### Problem statement
The entries below contain a line with "In the $n$-node" and a line with "conflicts are so". Quote exactly those two lines and all lines between them.

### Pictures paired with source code
=== Section Start ===

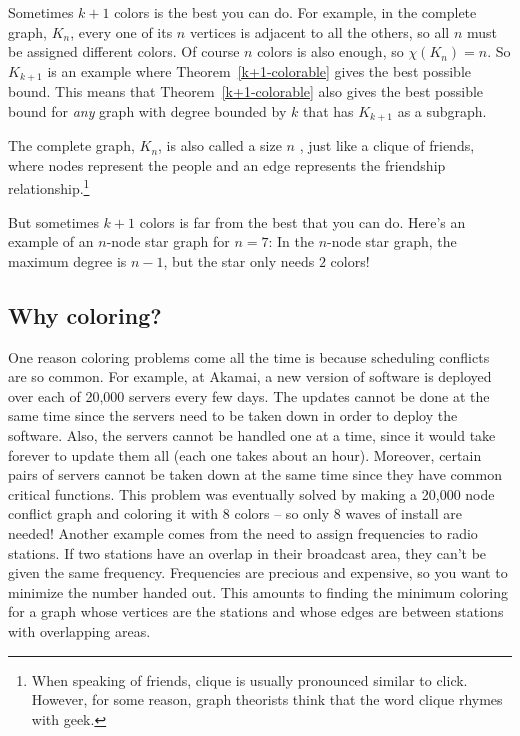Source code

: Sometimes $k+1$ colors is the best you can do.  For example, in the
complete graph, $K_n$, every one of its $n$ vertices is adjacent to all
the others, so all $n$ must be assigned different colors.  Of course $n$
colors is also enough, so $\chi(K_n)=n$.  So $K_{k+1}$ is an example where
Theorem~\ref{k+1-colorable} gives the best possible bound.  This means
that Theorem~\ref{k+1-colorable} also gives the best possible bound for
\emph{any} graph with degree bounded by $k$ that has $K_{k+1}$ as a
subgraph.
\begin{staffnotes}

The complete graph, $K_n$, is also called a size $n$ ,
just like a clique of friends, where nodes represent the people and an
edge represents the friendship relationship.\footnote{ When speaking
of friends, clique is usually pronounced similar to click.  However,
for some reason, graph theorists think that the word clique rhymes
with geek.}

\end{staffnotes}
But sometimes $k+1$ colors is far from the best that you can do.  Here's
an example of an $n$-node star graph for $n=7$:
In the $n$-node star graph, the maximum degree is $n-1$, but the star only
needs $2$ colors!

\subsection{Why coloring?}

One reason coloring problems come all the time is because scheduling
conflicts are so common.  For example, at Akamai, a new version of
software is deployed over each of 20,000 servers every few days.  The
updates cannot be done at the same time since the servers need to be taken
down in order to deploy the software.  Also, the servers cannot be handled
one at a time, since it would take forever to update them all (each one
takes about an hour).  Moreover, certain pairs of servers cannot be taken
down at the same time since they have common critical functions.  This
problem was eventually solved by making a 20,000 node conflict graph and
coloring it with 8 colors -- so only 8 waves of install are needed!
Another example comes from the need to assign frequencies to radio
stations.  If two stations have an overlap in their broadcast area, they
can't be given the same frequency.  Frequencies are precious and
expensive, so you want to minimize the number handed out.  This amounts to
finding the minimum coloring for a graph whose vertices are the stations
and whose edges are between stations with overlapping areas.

=== Section End ===
=== Section Start ===

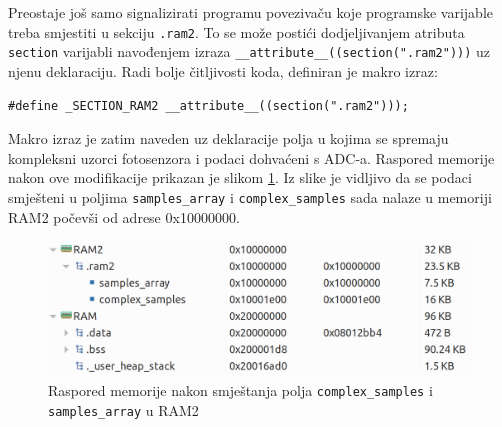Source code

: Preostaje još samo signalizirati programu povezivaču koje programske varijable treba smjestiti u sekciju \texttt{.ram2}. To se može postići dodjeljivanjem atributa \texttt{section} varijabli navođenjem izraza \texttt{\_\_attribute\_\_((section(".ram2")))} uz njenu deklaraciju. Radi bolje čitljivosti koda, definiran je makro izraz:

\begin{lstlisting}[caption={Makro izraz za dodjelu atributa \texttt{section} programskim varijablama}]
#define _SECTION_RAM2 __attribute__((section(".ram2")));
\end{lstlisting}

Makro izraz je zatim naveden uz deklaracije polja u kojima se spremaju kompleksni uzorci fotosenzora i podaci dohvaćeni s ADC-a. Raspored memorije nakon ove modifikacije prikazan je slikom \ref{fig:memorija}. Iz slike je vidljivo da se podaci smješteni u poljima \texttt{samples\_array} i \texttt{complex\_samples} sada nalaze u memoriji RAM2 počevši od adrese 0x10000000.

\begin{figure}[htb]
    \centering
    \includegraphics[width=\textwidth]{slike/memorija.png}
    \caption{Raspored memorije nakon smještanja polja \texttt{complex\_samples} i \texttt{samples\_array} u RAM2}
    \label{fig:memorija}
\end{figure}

=== Section End ===
=== Section Start ===

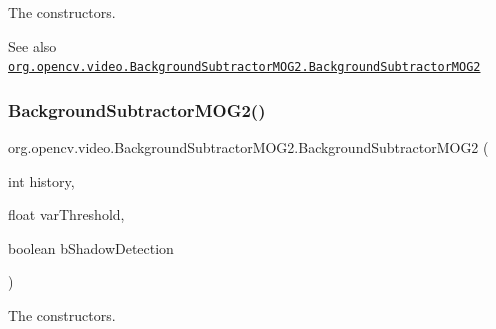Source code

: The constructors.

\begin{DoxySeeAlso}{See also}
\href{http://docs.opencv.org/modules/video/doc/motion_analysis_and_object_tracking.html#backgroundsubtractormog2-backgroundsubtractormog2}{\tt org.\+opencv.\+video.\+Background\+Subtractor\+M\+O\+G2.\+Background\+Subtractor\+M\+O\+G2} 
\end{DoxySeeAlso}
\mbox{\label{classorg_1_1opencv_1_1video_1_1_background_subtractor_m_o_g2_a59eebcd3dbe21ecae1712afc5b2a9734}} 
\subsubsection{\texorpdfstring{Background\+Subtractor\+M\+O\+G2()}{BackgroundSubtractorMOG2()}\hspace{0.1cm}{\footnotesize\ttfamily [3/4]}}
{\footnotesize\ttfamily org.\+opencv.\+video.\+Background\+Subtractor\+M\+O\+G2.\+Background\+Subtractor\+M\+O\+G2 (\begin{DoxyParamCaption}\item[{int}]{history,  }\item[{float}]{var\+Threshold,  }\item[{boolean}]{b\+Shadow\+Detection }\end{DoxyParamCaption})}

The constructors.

=== Section End ===

### Answer section
In the $n$-node star graph, the maximum degree is $n-1$, but the star only
needs $2$ colors!

\subsection{Why coloring?}

One reason coloring problems come all the time is because scheduling
conflicts are so common.  For example, at Akamai, a new version of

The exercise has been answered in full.